Return nothing except the lines from the one that contains "forum: changing default" through the end of the material below, each exactly as given.

*-*-*

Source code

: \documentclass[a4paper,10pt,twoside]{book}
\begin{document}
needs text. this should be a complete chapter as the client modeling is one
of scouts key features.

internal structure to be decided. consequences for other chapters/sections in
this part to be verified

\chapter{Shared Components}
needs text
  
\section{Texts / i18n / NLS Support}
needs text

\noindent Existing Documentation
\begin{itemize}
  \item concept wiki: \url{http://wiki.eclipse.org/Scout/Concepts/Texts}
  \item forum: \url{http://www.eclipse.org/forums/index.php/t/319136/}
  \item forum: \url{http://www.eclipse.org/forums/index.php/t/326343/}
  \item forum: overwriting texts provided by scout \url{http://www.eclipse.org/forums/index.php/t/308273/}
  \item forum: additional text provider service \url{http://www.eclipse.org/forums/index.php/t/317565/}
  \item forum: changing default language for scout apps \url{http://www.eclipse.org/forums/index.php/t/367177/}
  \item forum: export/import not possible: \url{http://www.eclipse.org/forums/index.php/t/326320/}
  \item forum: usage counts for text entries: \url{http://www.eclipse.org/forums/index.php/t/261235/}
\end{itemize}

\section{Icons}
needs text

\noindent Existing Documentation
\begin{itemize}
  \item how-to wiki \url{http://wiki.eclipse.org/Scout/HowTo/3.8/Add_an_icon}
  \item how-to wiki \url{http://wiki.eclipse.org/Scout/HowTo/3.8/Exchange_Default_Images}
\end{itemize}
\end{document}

*-*-*

_EXERCISE RESPONSE_:
  \item forum: changing default language for scout apps \url{http://www.eclipse.org/forums/index.php/t/367177/}
  \item forum: export/import not possible: \url{http://www.eclipse.org/forums/index.php/t/326320/}
  \item forum: usage counts for text entries: \url{http://www.eclipse.org/forums/index.php/t/261235/}
\end{itemize}

\section{Icons}
needs text

\noindent Existing Documentation
\begin{itemize}
  \item how-to wiki \url{http://wiki.eclipse.org/Scout/HowTo/3.8/Add_an_icon}
  \item how-to wiki \url{http://wiki.eclipse.org/Scout/HowTo/3.8/Exchange_Default_Images}
\end{itemize}
\end{document}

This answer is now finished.